Raw Blue can be described in one sole word - powerful. It's a book that examines the tough elements and people in life with a roaring crash tackle. Carly has experienced something (deliberately being vague) that has wiped her previous life away, instead all she looks forward to is the joy of surfing.
Carly's one messed up, ball of anger. She's alone, vulnerable, and in immense pain. She also a walking contradiction - an absolute slob at home but paranoid about food poisoning at her cafe's kitchen. Eager fills the page with the minutia of Carly's work life - her responsibilities as a cook, her feelings and concerns for her co-workers and how to make Eggs Benedict. In contrast, her life outside of her work and that of her past, is spotty at best. It's an excellent depiction of the effect unresolved anger has on every facet of one's life.
It's a truly impressive debut work - dark, full of turmoil with the occasional cloud break - just like the ocean.

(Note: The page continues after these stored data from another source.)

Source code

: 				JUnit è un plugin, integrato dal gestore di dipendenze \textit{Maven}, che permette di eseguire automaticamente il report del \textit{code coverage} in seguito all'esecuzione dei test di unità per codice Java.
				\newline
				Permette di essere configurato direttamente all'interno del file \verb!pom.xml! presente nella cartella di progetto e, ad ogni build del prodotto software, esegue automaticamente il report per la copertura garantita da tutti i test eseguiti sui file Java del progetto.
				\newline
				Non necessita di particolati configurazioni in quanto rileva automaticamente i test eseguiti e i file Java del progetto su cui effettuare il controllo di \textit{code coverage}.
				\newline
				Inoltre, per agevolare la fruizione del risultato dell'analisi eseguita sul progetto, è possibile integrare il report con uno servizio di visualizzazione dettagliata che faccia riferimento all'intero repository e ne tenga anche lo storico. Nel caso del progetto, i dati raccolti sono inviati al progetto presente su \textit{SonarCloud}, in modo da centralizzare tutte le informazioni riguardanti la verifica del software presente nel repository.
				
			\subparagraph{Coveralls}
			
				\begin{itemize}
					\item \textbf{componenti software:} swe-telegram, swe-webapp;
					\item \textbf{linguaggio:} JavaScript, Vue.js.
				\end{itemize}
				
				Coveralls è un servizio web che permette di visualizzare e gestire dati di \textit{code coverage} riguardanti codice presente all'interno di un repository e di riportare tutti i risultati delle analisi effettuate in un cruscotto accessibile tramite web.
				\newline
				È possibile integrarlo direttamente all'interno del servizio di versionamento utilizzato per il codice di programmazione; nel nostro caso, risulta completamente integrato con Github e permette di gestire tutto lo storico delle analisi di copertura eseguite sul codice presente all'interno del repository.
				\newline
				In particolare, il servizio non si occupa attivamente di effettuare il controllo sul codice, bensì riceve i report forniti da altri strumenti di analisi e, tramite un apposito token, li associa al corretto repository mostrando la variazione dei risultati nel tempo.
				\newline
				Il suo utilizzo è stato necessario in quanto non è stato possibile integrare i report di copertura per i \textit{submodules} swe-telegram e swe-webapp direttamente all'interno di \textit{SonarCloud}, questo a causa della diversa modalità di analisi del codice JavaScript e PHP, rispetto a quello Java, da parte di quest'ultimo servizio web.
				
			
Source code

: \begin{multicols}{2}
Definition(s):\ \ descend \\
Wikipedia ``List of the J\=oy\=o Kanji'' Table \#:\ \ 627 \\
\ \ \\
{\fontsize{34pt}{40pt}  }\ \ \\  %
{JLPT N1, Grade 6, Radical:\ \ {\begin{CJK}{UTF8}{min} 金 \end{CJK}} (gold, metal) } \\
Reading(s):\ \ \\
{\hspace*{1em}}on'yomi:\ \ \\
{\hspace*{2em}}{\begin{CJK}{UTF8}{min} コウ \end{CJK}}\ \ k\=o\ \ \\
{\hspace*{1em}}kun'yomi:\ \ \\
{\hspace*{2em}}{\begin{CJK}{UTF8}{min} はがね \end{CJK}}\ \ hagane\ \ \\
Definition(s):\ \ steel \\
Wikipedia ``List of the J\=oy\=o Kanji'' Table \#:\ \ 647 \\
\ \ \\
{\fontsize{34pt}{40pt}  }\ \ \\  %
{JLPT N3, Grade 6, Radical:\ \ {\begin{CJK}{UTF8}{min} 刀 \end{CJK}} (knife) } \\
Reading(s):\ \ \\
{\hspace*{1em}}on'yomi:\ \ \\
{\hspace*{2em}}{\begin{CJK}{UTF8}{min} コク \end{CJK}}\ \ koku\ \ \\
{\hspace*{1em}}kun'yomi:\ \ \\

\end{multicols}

The characters are all well crafted. Danny is one that particularly struck me because he was so unexpected, for the reader and for Carly also. He adds some vital whimsicality to the novel, his synaesthesia is a condition that I have never heard of and now wish to know more about. It's a book that challenges the reader to stick with it, just as Carly challenges those to stay with her.
It's an extremely real, tense book that will move you. It's an impressive start to a promising career.